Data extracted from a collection
++++++++

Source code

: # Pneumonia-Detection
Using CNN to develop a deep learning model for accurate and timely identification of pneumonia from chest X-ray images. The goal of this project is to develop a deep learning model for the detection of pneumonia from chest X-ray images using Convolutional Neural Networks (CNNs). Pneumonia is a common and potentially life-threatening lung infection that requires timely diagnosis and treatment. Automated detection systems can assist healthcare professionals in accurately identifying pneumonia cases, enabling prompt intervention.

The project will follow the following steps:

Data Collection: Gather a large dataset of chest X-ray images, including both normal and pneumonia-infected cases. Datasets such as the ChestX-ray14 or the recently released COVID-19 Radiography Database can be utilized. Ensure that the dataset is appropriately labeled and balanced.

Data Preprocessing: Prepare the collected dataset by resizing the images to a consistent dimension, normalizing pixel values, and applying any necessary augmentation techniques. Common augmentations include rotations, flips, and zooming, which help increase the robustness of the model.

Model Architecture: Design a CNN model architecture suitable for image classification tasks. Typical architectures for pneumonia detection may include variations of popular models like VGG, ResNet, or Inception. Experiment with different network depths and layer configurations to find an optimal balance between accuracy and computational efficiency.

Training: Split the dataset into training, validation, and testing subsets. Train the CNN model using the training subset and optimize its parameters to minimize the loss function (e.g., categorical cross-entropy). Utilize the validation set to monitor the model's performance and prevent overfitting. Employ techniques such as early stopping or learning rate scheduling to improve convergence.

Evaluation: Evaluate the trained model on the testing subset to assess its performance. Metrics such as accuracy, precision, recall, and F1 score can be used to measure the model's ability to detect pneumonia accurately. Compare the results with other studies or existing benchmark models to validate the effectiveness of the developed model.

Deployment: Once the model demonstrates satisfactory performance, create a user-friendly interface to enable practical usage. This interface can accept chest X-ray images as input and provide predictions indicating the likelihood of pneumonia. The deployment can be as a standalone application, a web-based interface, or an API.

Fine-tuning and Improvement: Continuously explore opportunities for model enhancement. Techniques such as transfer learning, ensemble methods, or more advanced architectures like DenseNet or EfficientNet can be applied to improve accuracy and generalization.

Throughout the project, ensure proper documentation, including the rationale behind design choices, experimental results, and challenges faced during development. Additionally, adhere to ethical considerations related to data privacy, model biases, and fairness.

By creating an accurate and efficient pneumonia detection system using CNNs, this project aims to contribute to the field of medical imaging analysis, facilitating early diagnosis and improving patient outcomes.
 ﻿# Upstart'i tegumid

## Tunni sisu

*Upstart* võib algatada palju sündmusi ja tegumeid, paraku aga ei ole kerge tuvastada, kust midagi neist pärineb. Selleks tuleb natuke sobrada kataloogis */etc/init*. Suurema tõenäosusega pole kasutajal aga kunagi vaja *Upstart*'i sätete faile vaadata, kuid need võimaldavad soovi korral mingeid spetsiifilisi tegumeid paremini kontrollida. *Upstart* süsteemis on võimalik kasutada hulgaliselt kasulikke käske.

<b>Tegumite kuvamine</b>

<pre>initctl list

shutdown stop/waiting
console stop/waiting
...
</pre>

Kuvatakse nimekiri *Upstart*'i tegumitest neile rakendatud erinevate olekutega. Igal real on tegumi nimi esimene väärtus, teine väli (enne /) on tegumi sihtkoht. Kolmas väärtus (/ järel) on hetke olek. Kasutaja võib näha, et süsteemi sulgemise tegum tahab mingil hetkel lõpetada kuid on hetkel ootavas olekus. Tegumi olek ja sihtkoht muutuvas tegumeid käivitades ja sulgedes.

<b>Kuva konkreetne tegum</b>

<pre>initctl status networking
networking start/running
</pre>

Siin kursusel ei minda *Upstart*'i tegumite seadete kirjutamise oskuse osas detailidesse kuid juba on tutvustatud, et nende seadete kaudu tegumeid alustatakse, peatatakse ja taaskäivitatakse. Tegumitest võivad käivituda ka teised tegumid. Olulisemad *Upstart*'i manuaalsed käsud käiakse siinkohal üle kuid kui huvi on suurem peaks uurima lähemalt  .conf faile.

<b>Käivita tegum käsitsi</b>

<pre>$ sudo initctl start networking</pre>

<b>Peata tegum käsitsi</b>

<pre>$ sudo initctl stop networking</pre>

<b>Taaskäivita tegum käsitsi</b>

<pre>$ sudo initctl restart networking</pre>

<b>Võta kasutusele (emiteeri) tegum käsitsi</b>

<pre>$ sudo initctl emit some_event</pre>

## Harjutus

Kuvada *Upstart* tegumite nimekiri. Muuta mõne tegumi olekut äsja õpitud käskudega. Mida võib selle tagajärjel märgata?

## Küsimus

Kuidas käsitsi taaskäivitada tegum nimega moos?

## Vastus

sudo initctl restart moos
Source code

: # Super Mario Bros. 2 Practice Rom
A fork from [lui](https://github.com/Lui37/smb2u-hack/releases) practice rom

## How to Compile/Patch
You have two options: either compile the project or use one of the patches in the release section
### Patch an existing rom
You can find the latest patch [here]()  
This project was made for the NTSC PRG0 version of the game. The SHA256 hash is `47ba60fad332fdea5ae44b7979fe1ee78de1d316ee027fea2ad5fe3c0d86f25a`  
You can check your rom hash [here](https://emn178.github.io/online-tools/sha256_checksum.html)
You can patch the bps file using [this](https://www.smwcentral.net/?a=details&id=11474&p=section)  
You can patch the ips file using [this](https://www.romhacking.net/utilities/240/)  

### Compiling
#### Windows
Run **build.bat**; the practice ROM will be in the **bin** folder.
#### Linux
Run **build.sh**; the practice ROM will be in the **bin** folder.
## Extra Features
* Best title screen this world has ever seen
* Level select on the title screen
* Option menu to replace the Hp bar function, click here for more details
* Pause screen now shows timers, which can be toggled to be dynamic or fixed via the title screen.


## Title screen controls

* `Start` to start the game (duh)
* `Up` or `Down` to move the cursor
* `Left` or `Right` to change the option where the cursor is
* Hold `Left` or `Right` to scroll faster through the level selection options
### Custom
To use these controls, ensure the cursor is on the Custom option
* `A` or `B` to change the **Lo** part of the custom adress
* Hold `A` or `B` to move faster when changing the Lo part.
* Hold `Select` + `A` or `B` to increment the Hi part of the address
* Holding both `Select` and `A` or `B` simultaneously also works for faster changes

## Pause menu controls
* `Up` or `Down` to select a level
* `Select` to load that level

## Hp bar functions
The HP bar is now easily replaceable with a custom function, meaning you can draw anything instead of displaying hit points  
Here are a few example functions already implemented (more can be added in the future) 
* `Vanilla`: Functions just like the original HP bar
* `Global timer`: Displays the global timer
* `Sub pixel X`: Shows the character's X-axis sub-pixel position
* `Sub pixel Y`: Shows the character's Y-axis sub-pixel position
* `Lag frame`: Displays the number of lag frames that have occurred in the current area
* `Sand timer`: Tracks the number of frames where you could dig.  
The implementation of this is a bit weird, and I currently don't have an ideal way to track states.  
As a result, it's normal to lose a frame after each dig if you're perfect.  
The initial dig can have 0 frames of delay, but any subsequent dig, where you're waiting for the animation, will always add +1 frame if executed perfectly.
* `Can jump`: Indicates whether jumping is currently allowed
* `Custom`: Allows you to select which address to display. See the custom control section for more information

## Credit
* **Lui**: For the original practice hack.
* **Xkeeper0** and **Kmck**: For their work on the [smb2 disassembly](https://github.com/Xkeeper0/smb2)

++++++++

» What to do:
A bare number should be your reply: how many lines in the entries above include the word "Left".

» Solution for this problem:
2